A história teria que terninar de modo irrevogável. Era nesse sentido que ele deveria forçar os fatos para se ver livre dela sem continuações, spin offs ou novas temporadas. Um capítulo final. Talvez um epílogo curto, mostrando como seu mundo era mais rico sem ela. Não era, mas ele teria que se convencer do contrário. Desde que a conhecera, ela se espalhara e contaminara tudo ao seu redor com as idéias que sua programação carregava. A sua simples presença encantava cada momento para ele. A maneira que se mexia, a cor da pele, o ar de melancolia, os sorrisos breves... Era nisso que ele tinha que colocar um ponto final. Nas associações que ela forçava sobre o mundo. Há muito tempo tentava evitá-las, mas isso reduzia demais suas possibilidades. O mundo sem ela era pequeno demais, sufocante demais para que as paredes que se impunha não fossem percebidas.

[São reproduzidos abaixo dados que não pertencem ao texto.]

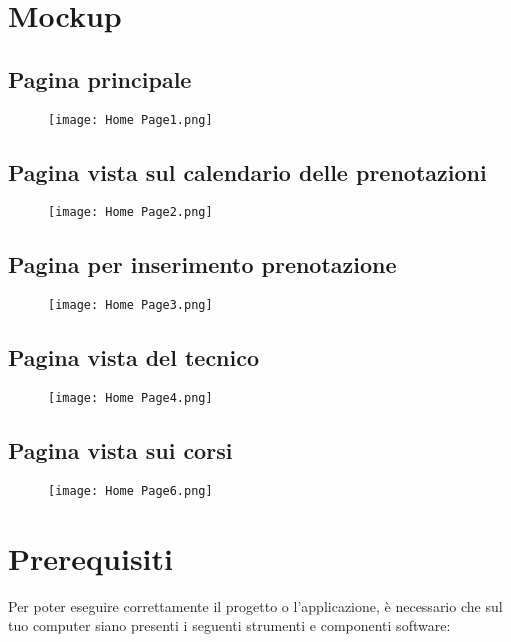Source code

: \documentclass[11pt,a4paper]{report}
\begin{document}
\section{Mockup}
\subsection{Pagina principale}
\begin{figure}[h!]
  \centering
\texttt{[image: Home Page1.png]}
\end{figure}
\newpage

\subsection{Pagina vista sul calendario delle prenotazioni}
\begin{figure}[h!]
  \centering
\texttt{[image: Home Page2.png]}
\end{figure}

\newpage

\subsection{Pagina per inserimento prenotazione}
\begin{figure}[h!]
  \centering
\texttt{[image: Home Page3.png]}
\end{figure}
\newpage

\subsection{Pagina vista del tecnico}
\begin{figure}[h!]
  \centering
\texttt{[image: Home Page4.png]}
\end{figure}
\newpage

\subsection{Pagina vista sui corsi}
\begin{figure}[h!]
  \centering
\texttt{[image: Home Page6.png]}
\end{figure}
\newpage

\section{Prerequisiti}
Per poter eseguire correttamente il progetto o l'applicazione, è necessario che sul tuo computer siano presenti i seguenti strumenti 
e componenti software:
\end{document}

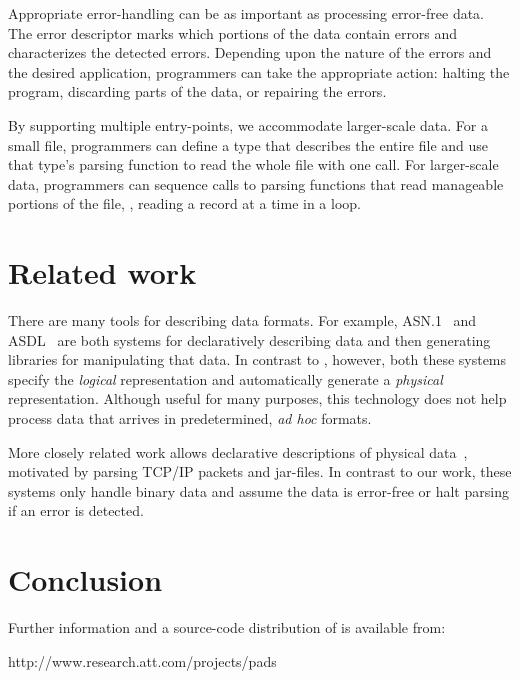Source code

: \documentclass[10pt]{article}
\begin{document}
Appropriate error-handling can be as important as processing
error-free data.  The error descriptor marks which portions of the
data contain errors and characterizes the detected errors.
Depending upon the nature of the errors and the desired application,
programmers can take the appropriate action: halting the program,
discarding parts of the data, or repairing the errors.

By supporting multiple entry-points, we accommodate larger-scale data.
For a small file, programmers can define a \padsl{} type that describes
the entire file and use that type's parsing function to read the whole
file with one call.  For larger-scale data, programmers can sequence
calls to parsing functions that read manageable portions of the file,
\eg{}, reading a record at a time in a loop.

\smallerend{}
\section{Related work}
\smallersp
There are many tools for describing data formats. For example,
\textsc{ASN.1}~\cite{asn} and \textsc{ASDL}~\cite{asdl} are both
systems for declaratively describing data and then generating
libraries for manipulating that data.  In contrast to \pads{},
however, both these systems specify the {\em logical\/} representation
and automatically generate a {\em physical\/} representation.
Although useful for many purposes, this technology does not help
process data that arrives in predetermined, \textit{ad hoc} formats.


More closely related work allows declarative descriptions of physical
data~\cite{sigcomm00,erlang-bit-syntax,gpce02}, motivated by parsing
\textsc{TCP/IP} packets and \java{} jar-files.  In contrast to our
work, these systems only handle binary data and assume the data is
error-free or halt parsing if an error is detected.  

\smallerend{}
\section{Conclusion}
\smallersp
Further information and a source-code distribution of \pads{} is
available from:
\begin{centercode}
http://www.research.att.com/projects/pads
\end{centercode}
 

\end{document}
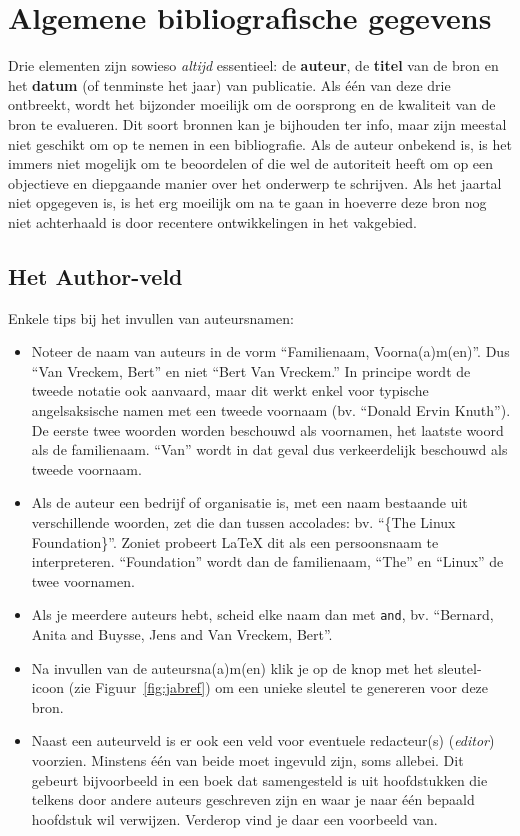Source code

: \section{Algemene bibliografische gegevens}%
\label{sec:algemene_bibliografische_gegevens}

 Drie elementen zijn sowieso \emph{altijd} essentieel: de \textbf{auteur}, de \textbf{titel} van de bron en het \textbf{datum} (of tenminste het jaar) van publicatie. Als één van deze drie ontbreekt, wordt het bijzonder moeilijk om de oorsprong en de kwaliteit van de bron te evalueren. Dit soort bronnen kan je bijhouden ter info, maar zijn meestal niet geschikt om op te nemen in een bibliografie. Als de auteur onbekend is, is het immers niet mogelijk om te beoordelen of die wel de autoriteit heeft om op een objectieve en diepgaande manier over het onderwerp te schrijven. Als het jaartal niet opgegeven is, is het erg moeilijk om na te gaan in hoeverre deze bron nog niet achterhaald is door recentere ontwikkelingen in het vakgebied.

\subsection{Het Author-veld}%
\label{ssec:het_author_veld}

Enkele tips bij het invullen van auteursnamen:

\begin{itemize}
  \item Noteer de naam van auteurs in de vorm ``Familienaam, Voorna(a)m(en)''. Dus ``Van Vreckem, Bert'' en niet ``Bert Van Vreckem.'' In principe wordt de tweede notatie ook aanvaard, maar dit werkt enkel voor typische angelsaksische namen met een tweede voornaam (bv. ``Donald Ervin Knuth''). De eerste twee woorden worden beschouwd als voornamen, het laatste woord als de familienaam. ``Van'' wordt in dat geval dus verkeerdelijk beschouwd als tweede voornaam.
  \item Als de auteur een bedrijf of organisatie is, met een naam bestaande uit verschillende woorden, zet die dan tussen accolades: bv. ``\{The Linux Foundation\}''. Zoniet probeert {\LaTeX} dit als een persoonsnaam te interpreteren. ``Foundation'' wordt dan de familienaam, ``The'' en ``Linux'' de twee voornamen.
  \item Als je meerdere auteurs hebt, scheid elke naam dan met \texttt{and}, bv. ``Bernard, Anita and Buysse, Jens and Van Vreckem, Bert''.
  \item Na invullen van de auteursna(a)m(en) klik je op de knop met het sleutel-icoon (zie Figuur~\ref{fig:jabref}) om een unieke sleutel te genereren voor deze bron.
  \item Naast een auteurveld is er ook een veld voor eventuele redacteur(s) (\emph{editor}) voorzien. Minstens één van beide moet ingevuld zijn, soms allebei. Dit gebeurt bijvoorbeeld in een boek dat samengesteld is uit hoofdstukken die telkens door andere auteurs geschreven zijn en waar je naar één bepaald hoofdstuk wil verwijzen. Verderop vind je daar een voorbeeld van.
\end{itemize}

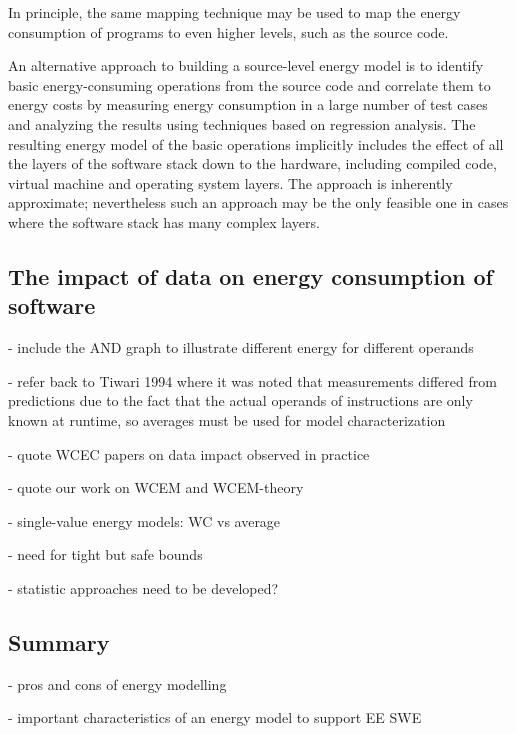 In principle, the same mapping technique may be used to map the energy consumption
of programs to even higher levels, such as the source code. 


An alternative approach to building a source-level energy model is to identify
basic energy-consuming operations from the source code and
correlate them to energy costs by measuring energy consumption in
a large number of test cases and analyzing the results using techniques
based on regression analysis. The resulting energy model of the basic
operations implicitly includes the effect of all the layers of the software
stack down to the hardware, including compiled code, virtual machine and operating
system layers. The approach is inherently approximate;
nevertheless such an approach may be the only feasible one in cases where the software
stack has many complex layers. 


\subsection{The impact of data on energy consumption of software}

- include the AND graph to illustrate different energy for different operands

- refer back to Tiwari 1994 where it was noted that measurements differed from predictions due to the fact that the actual operands of instructions are only known at runtime, so averages must be used for model characterization

- quote WCEC papers on data impact observed in practice

- quote our work on WCEM and WCEM-theory

- single-value energy models: WC vs average

- need for tight but safe bounds

- statistic approaches need to be developed?

\subsection{Summary}

- pros and cons of energy modelling

- important characteristics of an energy model to support EE SWE
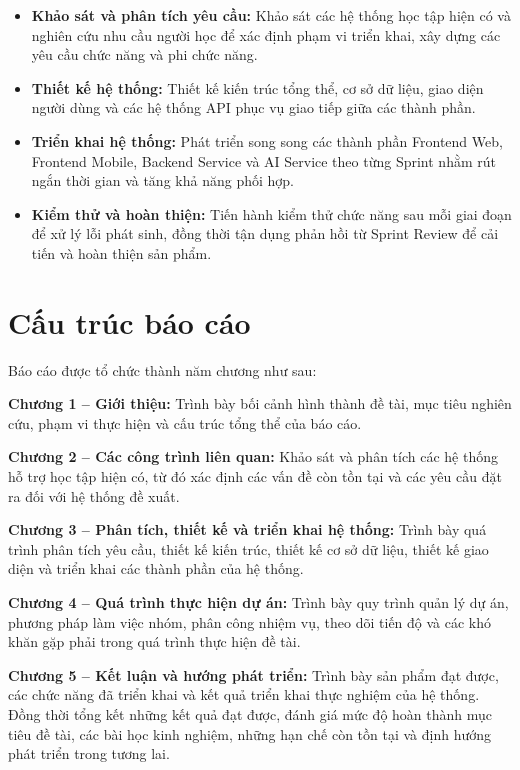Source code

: \begin{itemize}
    \item \textbf{Khảo sát và phân tích yêu cầu:} Khảo sát các hệ thống học tập hiện có và nghiên cứu nhu cầu người học để xác định phạm vi triển khai, xây dựng các yêu cầu chức năng và phi chức năng.
    \item \textbf{Thiết kế hệ thống:} Thiết kế kiến trúc tổng thể, cơ sở dữ liệu, giao diện người dùng và các hệ thống API phục vụ giao tiếp giữa các thành phần.
    \item \textbf{Triển khai hệ thống:} Phát triển song song các thành phần Frontend Web, Frontend Mobile, Backend Service và AI Service theo từng Sprint nhằm rút ngắn thời gian và tăng khả năng phối hợp.
    \item \textbf{Kiểm thử và hoàn thiện:} Tiến hành kiểm thử chức năng sau mỗi giai đoạn để xử lý lỗi phát sinh, đồng thời tận dụng phản hồi từ Sprint Review để cải tiến và hoàn thiện sản phẩm.
\end{itemize}

\section{Cấu trúc báo cáo}

Báo cáo được tổ chức thành năm chương như sau:

\textbf{Chương 1 -- Giới thiệu:} Trình bày bối cảnh hình thành đề tài,
mục tiêu nghiên cứu, phạm vi thực hiện và cấu trúc tổng thể của báo cáo.

\textbf{Chương 2 -- Các công trình liên quan:} Khảo sát và phân tích các
hệ thống hỗ trợ học tập hiện có, từ đó xác định các vấn đề còn tồn tại
và các yêu cầu đặt ra đối với hệ thống đề xuất.

\textbf{Chương 3 -- Phân tích, thiết kế và triển khai hệ thống:} Trình
bày quá trình phân tích yêu cầu, thiết kế kiến trúc, thiết kế cơ sở dữ
liệu, thiết kế giao diện và triển khai các thành phần của hệ thống.

\textbf{Chương 4 -- Quá trình thực hiện dự án:} Trình bày quy trình quản
lý dự án, phương pháp làm việc nhóm, phân công nhiệm vụ, theo dõi tiến
độ và các khó khăn gặp phải trong quá trình thực hiện đề tài.

\textbf{Chương 5 -- Kết luận và hướng phát triển:} Trình bày sản phẩm đạt được, các chức năng đã triển khai và kết quả triển khai thực nghiệm của hệ thống. Đồng thời tổng kết những kết quả đạt được, đánh giá mức độ hoàn thành mục tiêu đề tài, các bài học kinh nghiệm, những hạn chế còn tồn tại và định hướng phát triển trong tương lai.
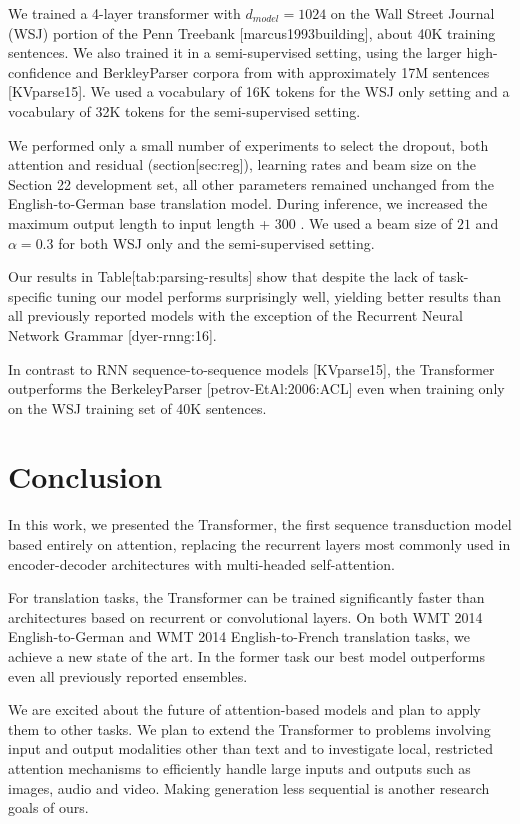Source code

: \documentclass[11pt,a4paper]{article}
\begin{document}
We trained a 4-layer transformer with  $d_{model} = 1024$  on the Wall Street Journal (WSJ) portion of the Penn Treebank [marcus1993building], about 40K training sentences. We also trained it in a semi-supervised setting, using the larger high-confidence and BerkleyParser corpora from with approximately 17M sentences [KVparse15]. We used a vocabulary of 16K tokens for the WSJ only setting and a vocabulary of 32K tokens for the semi-supervised setting.

We performed only a small number of experiments to select the dropout, both attention and residual (section[sec:reg]), learning rates and beam size on the Section 22 development set, all other parameters remained unchanged from the English-to-German base translation model. During inference, we increased the maximum output length to input length +  $300$ . We used a beam size of  $21$  and  $\alpha=0.3$  for both WSJ only and the semi-supervised setting.

Our results in Table[tab:parsing-results] show that despite the lack of task-specific tuning our model performs surprisingly well, yielding better results than all previously reported models with the exception of the Recurrent Neural Network Grammar [dyer-rnng:16].

In contrast to RNN sequence-to-sequence models [KVparse15], the Transformer outperforms the BerkeleyParser [petrov-EtAl:2006:ACL] even when training only on the WSJ training set of 40K sentences.

\section{Conclusion}

In this work, we presented the Transformer, the first sequence transduction model based entirely on attention, replacing the recurrent layers most commonly used in encoder-decoder architectures with multi-headed self-attention.

For translation tasks, the Transformer can be trained significantly faster than architectures based on recurrent or convolutional layers. On both WMT 2014 English-to-German and WMT 2014 English-to-French translation tasks, we achieve a new state of the art. In the former task our best model outperforms even all previously reported ensembles.

We are excited about the future of attention-based models and plan to apply them to other tasks. We plan to extend the Transformer to problems involving input and output modalities other than text and to investigate local, restricted attention mechanisms to efficiently handle large inputs and outputs such as images, audio and video. Making generation less sequential is another research goals of ours.
\end{document}
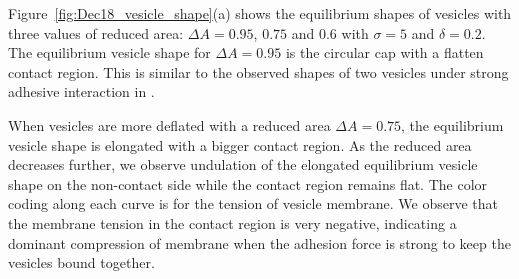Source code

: \documentclass[aps,prl,twocolumn,showpacs,amsmath,amssymb]{revtex4-1}
\begin{document}
Figure~\ref{fig:Dec18_vesicle_shape}(a) shows the equilibrium shapes of vesicles with
three values of reduced area: $\Delta A=0.95$, $0.75$ and $0.6$ with $\sigma=5$ and $\delta = 0.2$.
The equilibrium vesicle shape for $\Delta A=0.95$ is the circular cap with a flatten contact region. 
This is similar to the observed shapes of two vesicles under strong adhesive interaction in \cite{RamachandranAndersonLealIsraelachvili2010_Langmuir}.

When vesicles are more deflated with a reduced area  $\Delta A = 0.75$, the equilibrium vesicle shape is elongated with a bigger contact region.
As the reduced area decreases further, we observe undulation of the elongated equilibrium vesicle shape on the non-contact side while the contact region remains flat. 
The color coding along each curve is for the tension of vesicle membrane.
We observe that the membrane tension in the contact region is very negative, indicating a dominant compression of membrane when the adhesion force is strong to keep the vesicles bound together.
\end{document}
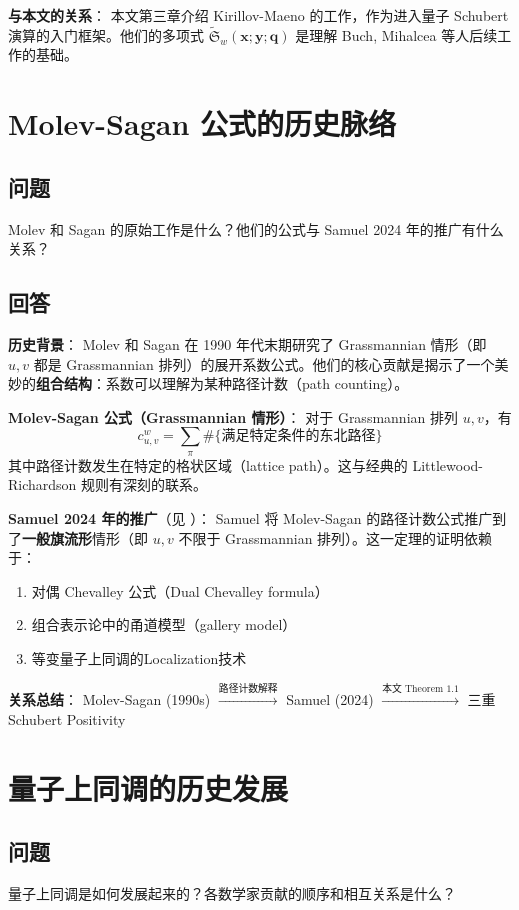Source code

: \textbf{与本文的关系}：
本文第三章介绍 Kirillov-Maeno 的工作，作为进入量子 Schubert 演算的入门框架。他们的多项式 $\widetilde{\mathfrak{S}}_w(\mathbf{x}; \mathbf{y}; \mathbf{q})$ 是理解 Buch, Mihalcea 等人后续工作的基础。

\section{Molev-Sagan 公式的历史脉络}\label{sec:molev-sagan-history}
\subsection{问题}
Molev 和 Sagan 的原始工作是什么？他们的公式与 Samuel 2024 年的推广有什么关系？

\subsection{回答}
\textbf{历史背景}：
Molev 和 Sagan 在 1990 年代末期研究了 Grassmannian 情形（即 $u, v$ 都是 Grassmannian 排列）的展开系数公式。他们的核心贡献是揭示了一个美妙的\textbf{组合结构}：系数可以理解为某种路径计数（path counting）。

\textbf{Molev-Sagan 公式（Grassmannian 情形）}：
对于 Grassmannian 排列 $u, v$，有
$$c^w_{u,v} = \sum_{\pi} \#\{\text{满足特定条件的东北路径}\}$$
其中路径计数发生在特定的格状区域（lattice path）。这与经典的 Littlewood-Richardson 规则有深刻的联系。

\textbf{Samuel 2024 年的推广}（见 \cite{Sa}）：
Samuel 将 Molev-Sagan 的路径计数公式推广到了\textbf{一般旗流形}情形（即 $u, v$ 不限于 Grassmannian 排列）。这一定理的证明依赖于：
\begin{enumerate}
\item 对偶 Chevalley 公式（Dual Chevalley formula）
\item 组合表示论中的甬道模型（gallery model）
\item 等变量子上同调的Localization技术
\end{enumerate}

\textbf{关系总结}：
Molev-Sagan (1990s) $\xrightarrow{\text{路径计数解释}}$ Samuel (2024) $\xrightarrow{\text{本文 Theorem 1.1}}$ 三重 Schubert Positivity

\section{量子上同调的历史发展}\label{sec:quantum-cohomology-history}
\subsection{问题}
量子上同调是如何发展起来的？各数学家贡献的顺序和相互关系是什么？

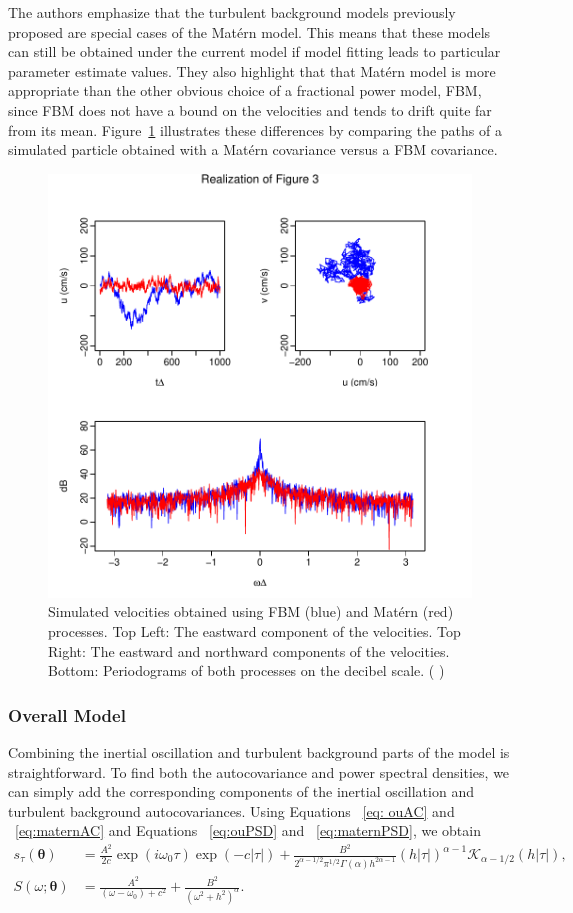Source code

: \documentclass{stat572Style}
\newcommand{\vmcomment}[1]{({\color{blue}{VM's comment:}} \textbf{\color{blue}{#1}})}
\begin{document}
The authors emphasize that the turbulent background models previously proposed are special cases of the Mat\'{e}rn model. 
This means that these models can still be obtained under the current model if model fitting leads to particular parameter estimate values. 
They also highlight that that Mat\'{e}rn model is more appropriate than the other obvious choice of a fractional power model, FBM, since FBM does not have a bound on the velocities and tends to drift quite far from its mean.
 Figure~\ref{fig: fmbMat} illustrates these differences by comparing the paths of a simulated particle obtained with a Mat\'{e}rn  covariance versus a FBM covariance. 

\begin{figure}[h!]
  \centering
    \includegraphics[width=.7\textwidth]{ReplicatedFigures/fig3.pdf}
        \caption{Simulated velocities obtained using FBM (blue) and Mat\'{e}rn (red)  processes. Top Left: The eastward component of the velocities. Top Right: The eastward and northward components of the velocities. Bottom: Periodograms of both processes on the decibel scale. \vmcomment{I would include legends or direct labeling for all your figures.}}
        	\label{fig: fmbMat}
\end{figure}

\subsubsection{Overall Model}
Combining the inertial oscillation and turbulent background parts of the model is straightforward.
 To find both the autocovariance and power spectral densities, we can simply add the corresponding components of the inertial oscillation and turbulent background autocovariances. 
 Using Equations ~\ref{eq: ouAC} and ~\ref{eq:maternAC} and Equations ~\ref{eq:ouPSD} and ~\ref{eq:maternPSD}, we obtain
\begin{align}
\label{eq: fullSpec}
s_{\tau}(\boldsymbol{\theta}) &= \frac{A^{2}}{2c} \exp(i \omega_{0}\tau) \exp(-c|\tau|) +  \frac{B^{2}}{2^{\alpha - 1/2}\pi^{1/2} \Gamma(\alpha) h^{2 \alpha - 1}}(h|\tau|)^{\alpha - 1}\mathcal{K}_{\alpha - 1/2}(h|\tau|)
,\\
S(\omega; \boldsymbol{\theta}) &= \frac{A^{2}}{(\omega - \omega_{0}) + c^{2}} + \frac{B^{2}}{(\omega^{2} + h^{2})^{\alpha}}.
\end{align}
\end{document}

Mais que terminar a história de modo irrevogável, precisava purgar o mundo dela. Enterrar as marcas dela sob associações mais fortes, cores mais vivas. Ou reduzir todas as lembranças a uma, virar a história em um sentido inesperado, de modo a instaurar um estado de coisas que não pudesse remeter ao mundo com ela. A solução era meio folhetinesca e - com toda sinceridade - não era boa literatura. Mas puxar um gatilho era bem mais simples do que esquecê-la.
E sabia exatamente onde encontrá-la.